(Rendered images with source text)
+---+

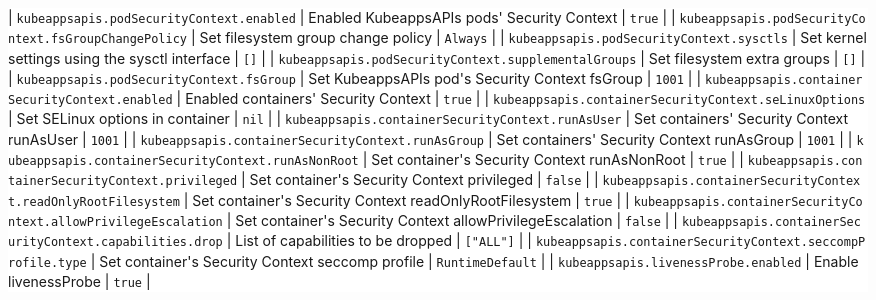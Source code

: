 | `kubeappsapis.podSecurityContext.enabled`                                                       | Enabled KubeappsAPIs pods' Security Context                                                                                                                                                                                          | `true`                             |
| `kubeappsapis.podSecurityContext.fsGroupChangePolicy`                                           | Set filesystem group change policy                                                                                                                                                                                                   | `Always`                           |
| `kubeappsapis.podSecurityContext.sysctls`                                                       | Set kernel settings using the sysctl interface                                                                                                                                                                                       | `[]`                               |
| `kubeappsapis.podSecurityContext.supplementalGroups`                                            | Set filesystem extra groups                                                                                                                                                                                                          | `[]`                               |
| `kubeappsapis.podSecurityContext.fsGroup`                                                       | Set KubeappsAPIs pod's Security Context fsGroup                                                                                                                                                                                      | `1001`                             |
| `kubeappsapis.containerSecurityContext.enabled`                                                 | Enabled containers' Security Context                                                                                                                                                                                                 | `true`                             |
| `kubeappsapis.containerSecurityContext.seLinuxOptions`                                          | Set SELinux options in container                                                                                                                                                                                                     | `nil`                              |
| `kubeappsapis.containerSecurityContext.runAsUser`                                               | Set containers' Security Context runAsUser                                                                                                                                                                                           | `1001`                             |
| `kubeappsapis.containerSecurityContext.runAsGroup`                                              | Set containers' Security Context runAsGroup                                                                                                                                                                                          | `1001`                             |
| `kubeappsapis.containerSecurityContext.runAsNonRoot`                                            | Set container's Security Context runAsNonRoot                                                                                                                                                                                        | `true`                             |
| `kubeappsapis.containerSecurityContext.privileged`                                              | Set container's Security Context privileged                                                                                                                                                                                          | `false`                            |
| `kubeappsapis.containerSecurityContext.readOnlyRootFilesystem`                                  | Set container's Security Context readOnlyRootFilesystem                                                                                                                                                                              | `true`                             |
| `kubeappsapis.containerSecurityContext.allowPrivilegeEscalation`                                | Set container's Security Context allowPrivilegeEscalation                                                                                                                                                                            | `false`                            |
| `kubeappsapis.containerSecurityContext.capabilities.drop`                                       | List of capabilities to be dropped                                                                                                                                                                                                   | `["ALL"]`                          |
| `kubeappsapis.containerSecurityContext.seccompProfile.type`                                     | Set container's Security Context seccomp profile                                                                                                                                                                                     | `RuntimeDefault`                   |
| `kubeappsapis.livenessProbe.enabled`                                                            | Enable livenessProbe                                                                                                                                                                                                                 | `true`                             |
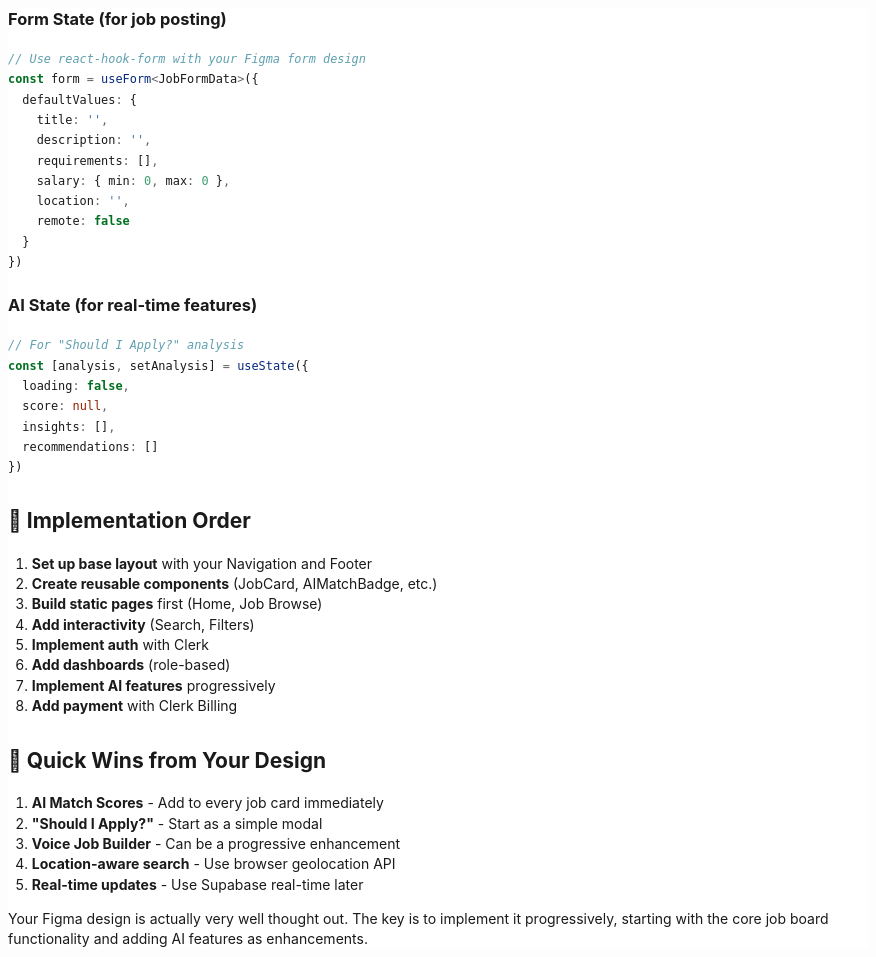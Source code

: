 ### Form State (for job posting)
```typescript
// Use react-hook-form with your Figma form design
const form = useForm<JobFormData>({
  defaultValues: {
    title: '',
    description: '',
    requirements: [],
    salary: { min: 0, max: 0 },
    location: '',
    remote: false
  }
})
```

### AI State (for real-time features)
```typescript
// For "Should I Apply?" analysis
const [analysis, setAnalysis] = useState({
  loading: false,
  score: null,
  insights: [],
  recommendations: []
})
```

## 🎯 Implementation Order

1. **Set up base layout** with your Navigation and Footer
2. **Create reusable components** (JobCard, AIMatchBadge, etc.)
3. **Build static pages** first (Home, Job Browse)
4. **Add interactivity** (Search, Filters)
5. **Implement auth** with Clerk
6. **Add dashboards** (role-based)
7. **Implement AI features** progressively
8. **Add payment** with Clerk Billing

## 🚀 Quick Wins from Your Design

1. **AI Match Scores** - Add to every job card immediately
2. **"Should I Apply?"** - Start as a simple modal
3. **Voice Job Builder** - Can be a progressive enhancement
4. **Location-aware search** - Use browser geolocation API
5. **Real-time updates** - Use Supabase real-time later

Your Figma design is actually very well thought out. The key is to implement it progressively, starting with the core job board functionality and adding AI features as enhancements.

+---+

Exercise details ::
All lines from the one that contains "## 🎯 Implementation Order" to the end of the records above are to be copied exactly; leave out the rest.

Task output ::
## 🎯 Implementation Order

1. **Set up base layout** with your Navigation and Footer
2. **Create reusable components** (JobCard, AIMatchBadge, etc.)
3. **Build static pages** first (Home, Job Browse)
4. **Add interactivity** (Search, Filters)
5. **Implement auth** with Clerk
6. **Add dashboards** (role-based)
7. **Implement AI features** progressively
8. **Add payment** with Clerk Billing

## 🚀 Quick Wins from Your Design

1. **AI Match Scores** - Add to every job card immediately
2. **"Should I Apply?"** - Start as a simple modal
3. **Voice Job Builder** - Can be a progressive enhancement
4. **Location-aware search** - Use browser geolocation API
5. **Real-time updates** - Use Supabase real-time later

Your Figma design is actually very well thought out. The key is to implement it progressively, starting with the core job board functionality and adding AI features as enhancements.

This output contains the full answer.